Now, on to Tim Alberta's podcast for Politico (again, after Preibus was fired but before The Mooch got the heave ho), which suggests Trump took out his hatred of Ryan on Priebus.
There is no question, however, that Priebus’ absence will echo loudest on Capitol Hill-- particularly in the speaker’s office. Ryan’s team had heard whispers for months of Priebus’ possible departure, but the news was nonetheless a dagger, especially on the heels of a health care defeat and at the dawn of tax-reform season. Ryan and Priebus, both Green Bay Packers fans and local beer loyalists, have been friends for decades; Ryan’s former chief of staff, Andy Speth, was Priebus’ college roommate at the University of Wisconsin-Whitewater. Priebus was the first call Ryan made when things got hairy this year, and vice versa. Working with a West Wing that contains few other true allies-- and with a volatile president who has viewed him suspiciously ever since the speaker accused him of making “the textbook definition of a racist comment” about a Hispanic-American judge-- Ryan saw Priebus as his staunchest ally and bunker mate. And now he’s gone.

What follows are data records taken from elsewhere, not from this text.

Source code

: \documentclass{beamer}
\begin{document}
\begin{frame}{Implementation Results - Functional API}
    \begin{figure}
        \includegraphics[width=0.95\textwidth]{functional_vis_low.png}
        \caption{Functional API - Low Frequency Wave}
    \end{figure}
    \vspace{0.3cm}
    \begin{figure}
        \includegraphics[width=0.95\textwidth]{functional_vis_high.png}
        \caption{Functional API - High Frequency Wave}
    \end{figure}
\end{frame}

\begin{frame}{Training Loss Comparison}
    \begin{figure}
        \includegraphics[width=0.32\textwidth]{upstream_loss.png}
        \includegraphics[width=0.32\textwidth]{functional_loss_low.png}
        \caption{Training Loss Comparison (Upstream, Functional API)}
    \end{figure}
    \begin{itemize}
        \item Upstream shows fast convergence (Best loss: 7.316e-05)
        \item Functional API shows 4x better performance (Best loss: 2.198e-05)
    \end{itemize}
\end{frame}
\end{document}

"This no longer seems accidental. Trump has, since taking office, consistently referred to Republicans as though he is not one himself-- it’s invariably ‘they’ or ‘them.’ Unlike past presidents of his party, Trump entered the White House with few personal relationships with prominent Republicans: donors, lobbyists, party activists, politicians. This liberated him to say whatever he pleased as a candidate, and by firing Priebus, Trump might feel similarly liberated. The fear now, among Republicans in his administration and on Capitol Hill, is that Trump will turn against the party, waging rhetorical warfare against a straw-man GOP whom he blames for the legislative failures and swamp-stained inertia that has bedeviled his young presidency. It would represent a new, harsher type of triangulation, turning his base against the politicians of his own party that they elected.”

“Things have not yet escalated to that point. But some, including officials in his own administration, took the dismissal of Priebus as a signal that Trump is willing to go rogue against the GOP. Only a day after announcing Kelly as his new chief of staff, the president let loose on Twitter, calling out Senate Majority Leader Mitch McConnell for not changing the Senate’s filibuster rules and saying Republicans “look like fools” for not doing so. He also tweeted that Democrats are “laughing at” the GOP. In a final taunt, Trump tweeted that Republican senators would be “total quitters” if they move on from health care following last week’s failed repeal vote.

More and more, Trump talks as though there are Democrats and Republicans-- and him, a party of one. If unchecked, this poses an existential threat to the GOP.
Trump wins another news cycle, as no one talks about the specifics of him selling out America to Russia or about any aspects of Putin-Gate in general. Lucky for us Bob Mueller is still on the job working away with his team of sleuths and prosecutors.